▸ **Task brief**:
Consider the records below. How many of their lines include the word "eher"? State the number and nothing else.

▸ **Source information**:

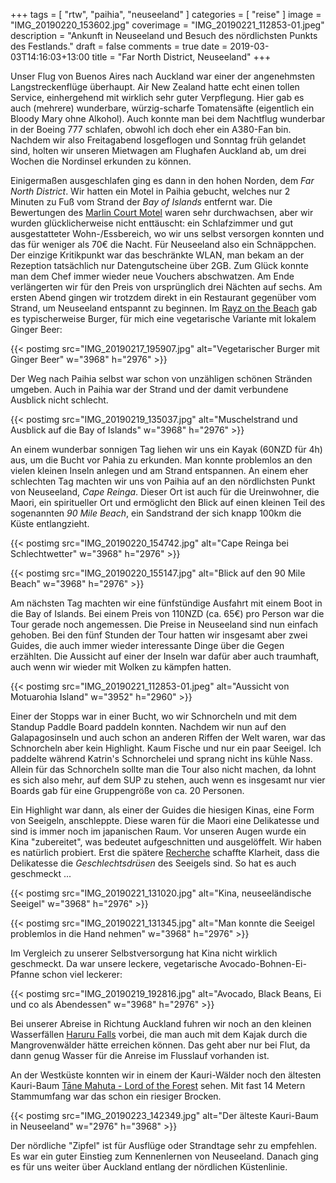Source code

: +++
tags = [
    "rtw",
    "paihia",
    "neuseeland"
    ]
categories = [
    "reise"
]
image = "IMG_20190220_153602.jpg"
coverimage = "IMG_20190221_112853-01.jpeg"
description = "Ankunft in Neuseeland und Besuch des nördlichsten Punkts des Festlands."
draft = false
comments = true
date = 2019-03-03T14:16:03+13:00
title = "Far North District, Neuseeland"
+++

Unser Flug von Buenos Aires nach Auckland war einer der angenehmsten Langstreckenflüge überhaupt. Air New Zealand hatte echt einen tollen Service, einhergehend mit wirklich sehr guter Verpflegung. Hier gab es auch (mehrere) wunderbare, würzig-scharfe Tomatensäfte (eigentlich ein Bloody Mary ohne Alkohol). Auch konnte man bei dem Nachtflug wunderbar in der Boeing 777 schlafen, obwohl ich doch eher ein A380-Fan bin. Nachdem wir also Freitagabend losgeflogen und Sonntag früh gelandet sind, holten wir unseren Mietwagen am Flughafen Auckland ab, um drei Wochen die Nordinsel erkunden zu können.

Einigermaßen ausgeschlafen ging es dann in den hohen Norden, dem _Far North District_. Wir hatten ein Motel in Paihia gebucht, welches nur 2 Minuten zu Fuß vom Strand der _Bay of Islands_ entfernt war. Die Bewertungen des [Marlin Court Motel](https://goo.gl/maps/5R6St4WNr1R2) waren sehr durchwachsen, aber wir wurden glücklicherweise nicht enttäuscht: ein Schlafzimmer und gut ausgestatteter Wohn-/Essbereich, wo wir uns selbst versorgen konnten und das für weniger als 70€ die Nacht. Für Neuseeland also ein Schnäppchen. Der einzige Kritikpunkt war das beschränkte WLAN, man bekam an der Rezeption tatsächlich nur Datengutscheine über 2GB. Zum Glück konnte man dem Chef immer wieder neue Vouchers abschwatzen. Am Ende verlängerten wir für den Preis von ursprünglich drei Nächten auf sechs. Am ersten Abend gingen wir trotzdem direkt in ein Restaurant gegenüber vom Strand, um Neuseeland entspannt zu beginnen. Im [Rayz on the Beach](https://goo.gl/maps/QKJ1KimJnf22) gab es typischerweise Burger, für mich eine vegetarische Variante mit lokalem Ginger Beer:

{{< postimg src="IMG_20190217_195907.jpg" alt="Vegetarischer Burger mit Ginger Beer" w="3968" h="2976" >}}

Der Weg nach Paihia selbst war schon von unzähligen schönen Stränden umgeben. Auch in Paihia war der Strand und der damit verbundene Ausblick nicht schlecht.

{{< postimg src="IMG_20190219_135037.jpg" alt="Muschelstrand und Ausblick auf die Bay of Islands" w="3968" h="2976" >}}

An einem wunderbar sonnigen Tag liehen wir uns ein Kayak (60NZD für 4h) aus, um die Bucht vor Pahia zu erkunden. Man konnte problemlos an den vielen kleinen Inseln anlegen und am Strand entspannen. An einem eher schlechten Tag machten wir uns von Paihia auf an den nördlichsten Punkt von Neuseeland, _Cape Reinga_. Dieser Ort ist auch für die Ureinwohner, die Maori, ein spiritueller Ort und ermöglicht den Blick auf einen kleinen Teil des sogenannten _90 Mile Beach_, ein Sandstrand der sich knapp 100km die Küste entlangzieht.

{{< postimg src="IMG_20190220_154742.jpg" alt="Cape Reinga bei Schlechtwetter" w="3968" h="2976" >}}

{{< postimg src="IMG_20190220_155147.jpg" alt="Blick auf den 90 Mile Beach" w="3968" h="2976" >}}

Am nächsten Tag machten wir eine fünfstündige Ausfahrt mit einem Boot in die Bay of Islands. Bei einem Preis von 110NZD (ca. 65€) pro Person war die Tour gerade noch angemessen. Die Preise in Neuseeland sind nun einfach gehoben. Bei den fünf Stunden der Tour hatten wir insgesamt aber zwei Guides, die auch immer wieder interessante Dinge über die Gegen erzählten. Die Aussicht auf einer der Inseln war dafür aber auch traumhaft, auch wenn wir wieder mit Wolken zu kämpfen hatten.

{{< postimg src="IMG_20190221_112853-01.jpeg" alt="Aussicht von Motuarohia Island" w="3952" h="2960" >}}

Einer der Stopps war in einer Bucht, wo wir Schnorcheln und mit dem Standup Paddle Board paddeln konnten. Nachdem wir nun auf den Galapagosinseln und auch schon an anderen Riffen der Welt waren, war das Schnorcheln aber kein Highlight. Kaum Fische und nur ein paar Seeigel. Ich paddelte während Katrin's Schnorchelei und sprang nicht ins kühle Nass. Allein für das Schnorcheln sollte man die Tour also nicht machen, da lohnt es sich also mehr, auf dem SUP zu stehen, auch wenn es insgesamt nur vier Boards gab für eine Gruppengröße von ca. 20 Personen.

Ein Highlight war dann, als einer der Guides die hiesigen Kinas, eine Form von Seeigeln, anschleppte. Diese waren für die Maori eine Delikatesse und sind is immer noch im japanischen Raum. Vor unseren Augen wurde ein Kina "zubereitet", was bedeutet aufgeschnitten und ausgelöffelt. Wir haben es natürlich probiert. Erst die spätere [Recherche](https://de.wikipedia.org/wiki/Seeigel) schaffte Klarheit, dass die Delikatesse die _Geschlechtsdrüsen_ des Seeigels sind. So hat es auch geschmeckt ...

{{< postimg src="IMG_20190221_131020.jpg" alt="Kina, neuseeländische Seeigel" w="3968" h="2976" >}}

{{< postimg src="IMG_20190221_131345.jpg" alt="Man konnte die Seeigel problemlos in die Hand nehmen" w="3968" h="2976" >}}

Im Vergleich zu unserer Selbstversorgung hat Kina nicht wirklich geschmeckt. Da war unsere leckere, vegetarische Avocado-Bohnen-Ei-Pfanne schon viel leckerer:

{{< postimg src="IMG_20190219_192816.jpg" alt="Avocado, Black Beans, Ei und co als Abendessen" w="3968" h="2976" >}}

Bei unserer Abreise in Richtung Auckland fuhren wir noch an den kleinen Wasserfällen [Haruru Falls](https://goo.gl/maps/XCG5ARvWJKu) vorbei, die man auch mit dem Kajak durch die Mangrovenwälder hätte erreichen können. Das geht aber nur bei Flut, da dann genug Wasser für die Anreise im Flusslauf vorhanden ist.

An der Westküste konnten wir in einem der Kauri-Wälder noch den ältesten Kauri-Baum [Tāne Mahuta - Lord of the Forest](https://goo.gl/maps/Qa2ZRGmvTkR2) sehen. Mit fast 14 Metern Stammumfang war das schon ein riesiger Brocken.

{{< postimg src="IMG_20190223_142349.jpg" alt="Der älteste Kauri-Baum in Neuseeland" w="2976" h="3968" >}}

Der nördliche "Zipfel" ist für Ausflüge oder Strandtage sehr zu empfehlen. Es war ein guter Einstieg zum Kennenlernen von Neuseeland. Danach ging es für uns weiter über Auckland entlang der nördlichen Küstenlinie.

▸ **Answer for this exercise**:
2